(Stored data)
****************
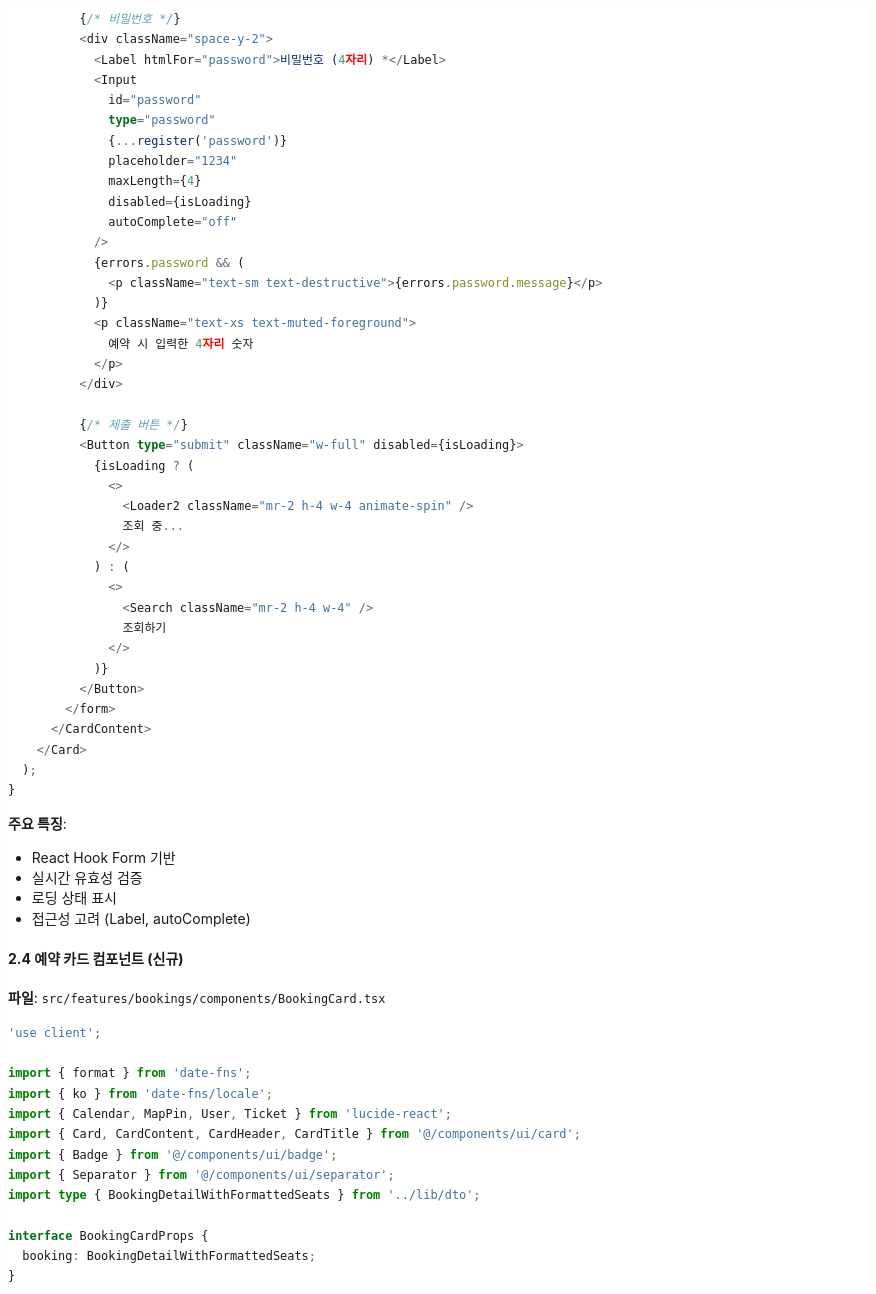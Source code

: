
 ```typescript
          {/* 비밀번호 */}
          <div className="space-y-2">
            <Label htmlFor="password">비밀번호 (4자리) *</Label>
            <Input
              id="password"
              type="password"
              {...register('password')}
              placeholder="1234"
              maxLength={4}
              disabled={isLoading}
              autoComplete="off"
            />
            {errors.password && (
              <p className="text-sm text-destructive">{errors.password.message}</p>
            )}
            <p className="text-xs text-muted-foreground">
              예약 시 입력한 4자리 숫자
            </p>
          </div>

          {/* 제출 버튼 */}
          <Button type="submit" className="w-full" disabled={isLoading}>
            {isLoading ? (
              <>
                <Loader2 className="mr-2 h-4 w-4 animate-spin" />
                조회 중...
              </>
            ) : (
              <>
                <Search className="mr-2 h-4 w-4" />
                조회하기
              </>
            )}
          </Button>
        </form>
      </CardContent>
    </Card>
  );
}
```

**주요 특징**:
- React Hook Form 기반
- 실시간 유효성 검증
- 로딩 상태 표시
- 접근성 고려 (Label, autoComplete)

#### 2.4 예약 카드 컴포넌트 (신규)

**파일**: `src/features/bookings/components/BookingCard.tsx`

```typescript
'use client';

import { format } from 'date-fns';
import { ko } from 'date-fns/locale';
import { Calendar, MapPin, User, Ticket } from 'lucide-react';
import { Card, CardContent, CardHeader, CardTitle } from '@/components/ui/card';
import { Badge } from '@/components/ui/badge';
import { Separator } from '@/components/ui/separator';
import type { BookingDetailWithFormattedSeats } from '../lib/dto';

interface BookingCardProps {
  booking: BookingDetailWithFormattedSeats;
}
```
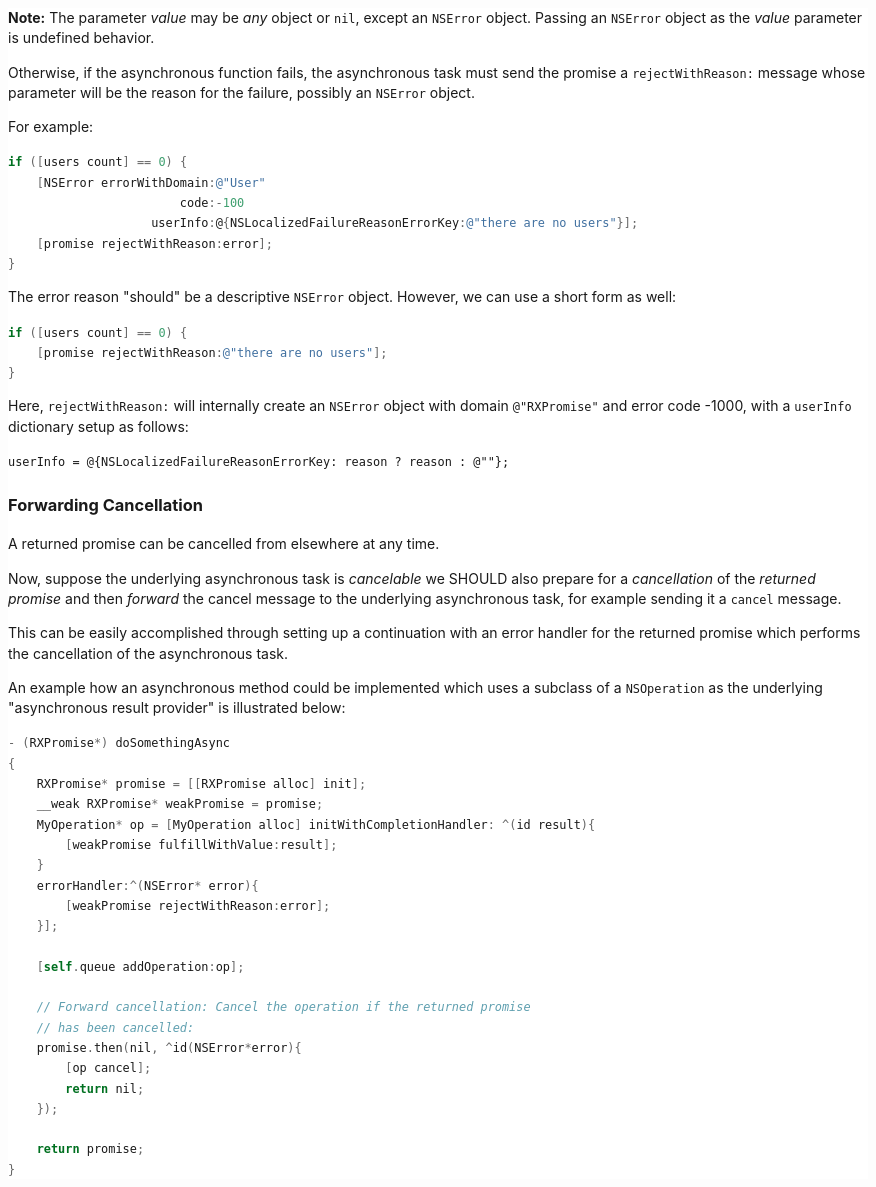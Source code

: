 **Note:** The parameter _value_ may be _any_ object or `nil`, except an `NSError` object. Passing an `NSError` object as the _value_ parameter is undefined behavior.

Otherwise, if the asynchronous function fails, the asynchronous task must send the promise a `rejectWithReason:` message whose parameter will be the reason for the failure, possibly an `NSError` object.

For example:
```Objective-C
if ([users count] == 0) {
    [NSError errorWithDomain:@"User"
                        code:-100
                    userInfo:@{NSLocalizedFailureReasonErrorKey:@"there are no users"}];
    [promise rejectWithReason:error];
}
```

The error reason "should" be a descriptive `NSError` object. However, we can use a short form as well:

```Objective-C
if ([users count] == 0) {
    [promise rejectWithReason:@"there are no users"];
}
```
Here, `rejectWithReason:` will internally create an `NSError` object with domain `@"RXPromise"` and error code -1000, with a `userInfo` dictionary setup as follows:

 `userInfo = @{NSLocalizedFailureReasonErrorKey: reason ? reason : @""};`


### Forwarding Cancellation

A returned promise can be cancelled from elsewhere at any time.

Now, suppose the underlying asynchronous task is _cancelable_ we SHOULD also prepare for a _cancellation_ of the _returned promise_ and then _forward_ the cancel message to the underlying asynchronous task, for example sending it a `cancel` message.

This can be easily accomplished through setting up a continuation with an error handler for the returned promise which performs the cancellation of the asynchronous task.

An example how an asynchronous method could be implemented which uses a subclass of a `NSOperation` as the underlying "asynchronous result provider" is illustrated below:

```objective-c
- (RXPromise*) doSomethingAsync
{
    RXPromise* promise = [[RXPromise alloc] init];
    __weak RXPromise* weakPromise = promise;
    MyOperation* op = [MyOperation alloc] initWithCompletionHandler: ^(id result){
        [weakPromise fulfillWithValue:result];
    }
    errorHandler:^(NSError* error){
        [weakPromise rejectWithReason:error];
    }];

    [self.queue addOperation:op];

    // Forward cancellation: Cancel the operation if the returned promise
    // has been cancelled:
    promise.then(nil, ^id(NSError*error){
        [op cancel];
        return nil;
    });

    return promise;
}
```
****************
Problem statement >>
Count every line above that holds the word "RXPromise", and state the number and nothing more.

Answer to this exercise >>
4